▶ _Problem statement_
Take each line of the records below that contains the string "Screenshot" and copy it.

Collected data
▼

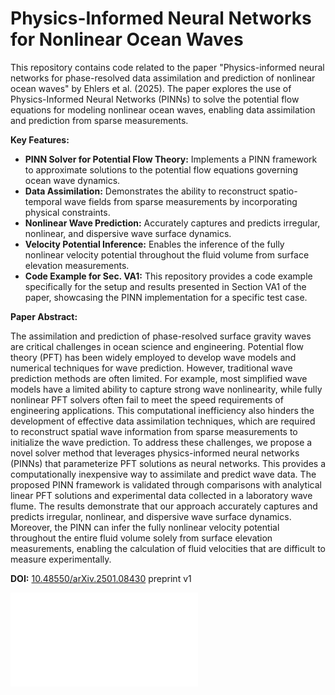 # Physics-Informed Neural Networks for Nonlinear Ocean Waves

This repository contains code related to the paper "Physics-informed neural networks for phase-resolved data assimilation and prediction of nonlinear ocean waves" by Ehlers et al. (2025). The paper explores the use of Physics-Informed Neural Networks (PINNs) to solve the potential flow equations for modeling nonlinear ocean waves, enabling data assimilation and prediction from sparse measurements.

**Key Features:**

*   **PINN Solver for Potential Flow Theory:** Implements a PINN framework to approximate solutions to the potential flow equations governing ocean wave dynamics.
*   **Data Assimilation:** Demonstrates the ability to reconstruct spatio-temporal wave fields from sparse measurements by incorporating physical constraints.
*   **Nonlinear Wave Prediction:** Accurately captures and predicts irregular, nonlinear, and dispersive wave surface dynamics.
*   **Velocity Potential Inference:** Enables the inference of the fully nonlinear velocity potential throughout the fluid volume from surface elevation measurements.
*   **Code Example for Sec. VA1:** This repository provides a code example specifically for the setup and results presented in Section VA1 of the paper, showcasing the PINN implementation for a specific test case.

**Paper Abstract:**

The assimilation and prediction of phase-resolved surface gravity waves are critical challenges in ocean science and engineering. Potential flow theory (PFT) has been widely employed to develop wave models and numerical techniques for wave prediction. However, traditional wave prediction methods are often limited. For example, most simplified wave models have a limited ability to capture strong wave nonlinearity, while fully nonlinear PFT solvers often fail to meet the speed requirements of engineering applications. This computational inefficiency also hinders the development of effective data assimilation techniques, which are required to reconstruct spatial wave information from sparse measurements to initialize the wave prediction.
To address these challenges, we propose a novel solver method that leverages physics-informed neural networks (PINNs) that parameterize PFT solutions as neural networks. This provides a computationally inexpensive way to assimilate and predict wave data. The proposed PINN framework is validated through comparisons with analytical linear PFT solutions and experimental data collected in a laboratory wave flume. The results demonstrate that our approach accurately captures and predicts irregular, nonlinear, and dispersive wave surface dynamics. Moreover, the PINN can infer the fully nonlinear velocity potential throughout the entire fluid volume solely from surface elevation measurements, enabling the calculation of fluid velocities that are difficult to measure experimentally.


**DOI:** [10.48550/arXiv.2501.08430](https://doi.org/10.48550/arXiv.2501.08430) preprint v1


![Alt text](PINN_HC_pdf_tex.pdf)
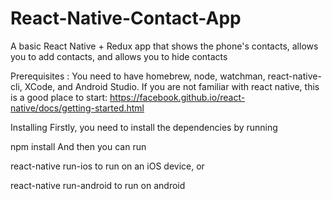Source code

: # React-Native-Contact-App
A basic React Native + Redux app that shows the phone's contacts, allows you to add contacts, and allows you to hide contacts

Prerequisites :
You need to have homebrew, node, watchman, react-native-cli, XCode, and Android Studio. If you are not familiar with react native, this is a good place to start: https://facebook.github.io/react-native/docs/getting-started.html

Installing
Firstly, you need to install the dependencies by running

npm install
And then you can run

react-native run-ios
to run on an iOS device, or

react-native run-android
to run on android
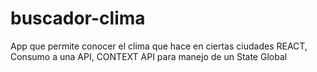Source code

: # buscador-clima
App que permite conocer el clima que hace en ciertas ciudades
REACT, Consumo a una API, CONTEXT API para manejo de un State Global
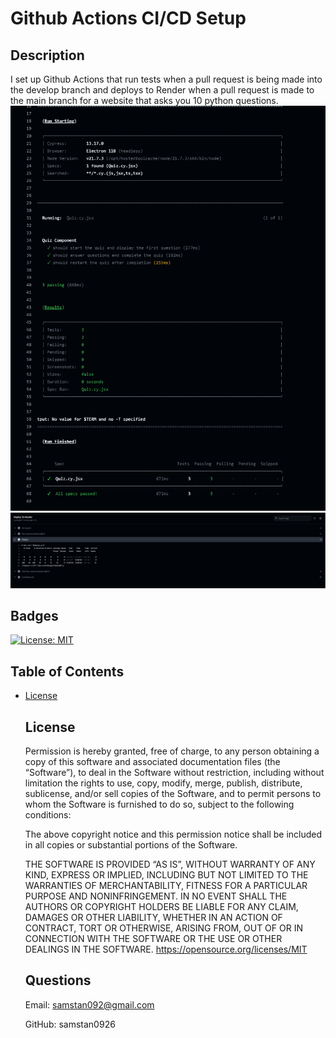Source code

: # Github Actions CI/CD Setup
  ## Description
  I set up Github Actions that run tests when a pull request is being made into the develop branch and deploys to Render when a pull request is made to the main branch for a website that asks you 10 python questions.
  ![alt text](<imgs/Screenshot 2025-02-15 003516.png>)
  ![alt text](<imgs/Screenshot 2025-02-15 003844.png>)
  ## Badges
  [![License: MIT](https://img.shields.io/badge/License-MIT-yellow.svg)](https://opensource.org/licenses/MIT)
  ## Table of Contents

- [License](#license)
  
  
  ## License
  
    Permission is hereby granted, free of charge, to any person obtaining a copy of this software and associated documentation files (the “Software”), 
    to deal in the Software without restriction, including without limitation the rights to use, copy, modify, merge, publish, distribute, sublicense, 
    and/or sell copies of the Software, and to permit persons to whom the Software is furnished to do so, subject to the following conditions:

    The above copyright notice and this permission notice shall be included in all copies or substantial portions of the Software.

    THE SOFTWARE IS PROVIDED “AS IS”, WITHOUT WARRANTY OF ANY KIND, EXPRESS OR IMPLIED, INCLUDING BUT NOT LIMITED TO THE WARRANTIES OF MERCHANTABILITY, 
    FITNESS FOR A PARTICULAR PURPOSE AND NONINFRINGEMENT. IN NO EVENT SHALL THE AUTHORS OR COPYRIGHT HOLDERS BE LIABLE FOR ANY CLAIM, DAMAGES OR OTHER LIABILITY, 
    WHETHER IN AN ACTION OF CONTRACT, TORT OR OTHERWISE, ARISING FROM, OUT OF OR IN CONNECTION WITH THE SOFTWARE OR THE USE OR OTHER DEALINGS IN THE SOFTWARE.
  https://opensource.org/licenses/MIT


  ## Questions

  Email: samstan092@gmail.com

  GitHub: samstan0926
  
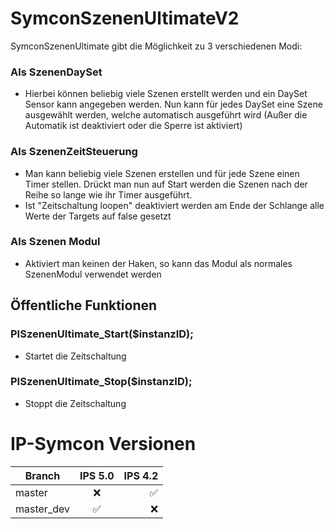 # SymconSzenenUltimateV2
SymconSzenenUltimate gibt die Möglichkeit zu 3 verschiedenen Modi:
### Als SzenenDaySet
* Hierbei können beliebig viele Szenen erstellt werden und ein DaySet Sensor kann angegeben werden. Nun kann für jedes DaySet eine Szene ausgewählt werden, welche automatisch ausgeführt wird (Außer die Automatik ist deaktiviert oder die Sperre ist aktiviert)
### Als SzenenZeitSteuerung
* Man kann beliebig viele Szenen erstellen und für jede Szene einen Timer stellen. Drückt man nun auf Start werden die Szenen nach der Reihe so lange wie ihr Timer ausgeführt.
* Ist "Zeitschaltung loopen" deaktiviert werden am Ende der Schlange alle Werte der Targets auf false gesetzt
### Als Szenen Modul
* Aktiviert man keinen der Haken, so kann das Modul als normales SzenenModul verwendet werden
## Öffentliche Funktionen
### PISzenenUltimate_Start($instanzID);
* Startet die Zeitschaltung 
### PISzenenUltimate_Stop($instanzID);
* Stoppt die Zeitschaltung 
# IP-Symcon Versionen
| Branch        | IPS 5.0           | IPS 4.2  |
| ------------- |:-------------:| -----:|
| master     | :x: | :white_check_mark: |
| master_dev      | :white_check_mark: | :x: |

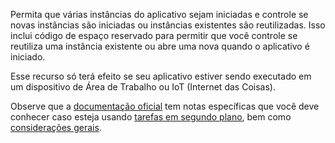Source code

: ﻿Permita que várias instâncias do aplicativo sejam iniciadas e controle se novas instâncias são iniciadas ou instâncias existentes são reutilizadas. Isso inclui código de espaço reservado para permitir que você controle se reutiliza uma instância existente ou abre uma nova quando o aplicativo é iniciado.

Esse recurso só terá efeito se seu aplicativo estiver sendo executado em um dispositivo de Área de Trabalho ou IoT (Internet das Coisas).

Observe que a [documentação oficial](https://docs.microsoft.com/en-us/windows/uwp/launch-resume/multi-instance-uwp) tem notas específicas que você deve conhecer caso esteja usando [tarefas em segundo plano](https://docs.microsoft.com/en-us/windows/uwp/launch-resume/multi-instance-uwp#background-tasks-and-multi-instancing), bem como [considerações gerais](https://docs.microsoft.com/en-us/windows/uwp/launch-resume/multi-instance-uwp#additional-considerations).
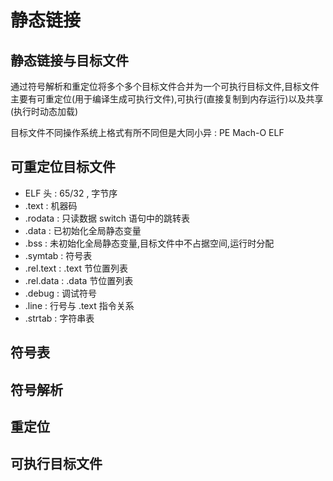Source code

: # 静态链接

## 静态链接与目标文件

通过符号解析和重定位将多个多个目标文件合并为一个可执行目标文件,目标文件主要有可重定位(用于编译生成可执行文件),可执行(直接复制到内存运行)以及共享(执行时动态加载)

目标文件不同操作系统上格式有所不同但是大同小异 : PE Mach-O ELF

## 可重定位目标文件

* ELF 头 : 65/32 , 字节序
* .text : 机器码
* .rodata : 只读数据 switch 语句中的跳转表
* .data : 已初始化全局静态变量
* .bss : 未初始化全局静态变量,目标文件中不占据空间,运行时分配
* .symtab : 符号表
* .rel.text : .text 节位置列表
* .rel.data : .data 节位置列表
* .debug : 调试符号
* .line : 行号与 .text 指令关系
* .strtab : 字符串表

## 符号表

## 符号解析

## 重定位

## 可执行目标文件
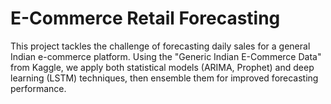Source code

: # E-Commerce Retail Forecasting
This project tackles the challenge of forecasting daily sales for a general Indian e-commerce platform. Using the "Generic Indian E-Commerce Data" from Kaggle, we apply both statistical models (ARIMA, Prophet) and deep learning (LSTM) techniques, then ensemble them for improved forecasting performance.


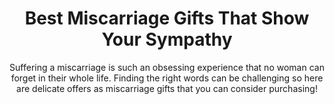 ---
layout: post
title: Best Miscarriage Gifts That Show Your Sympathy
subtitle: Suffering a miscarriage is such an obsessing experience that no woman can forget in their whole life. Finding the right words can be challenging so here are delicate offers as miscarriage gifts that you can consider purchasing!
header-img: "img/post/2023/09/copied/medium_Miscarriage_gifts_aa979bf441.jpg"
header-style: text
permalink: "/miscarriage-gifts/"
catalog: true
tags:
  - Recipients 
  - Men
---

▲

▶ _Answer to this task_
  ![alt text](<imgs/Screenshot 2025-02-15 003516.png>)
  ![alt text](<imgs/Screenshot 2025-02-15 003844.png>)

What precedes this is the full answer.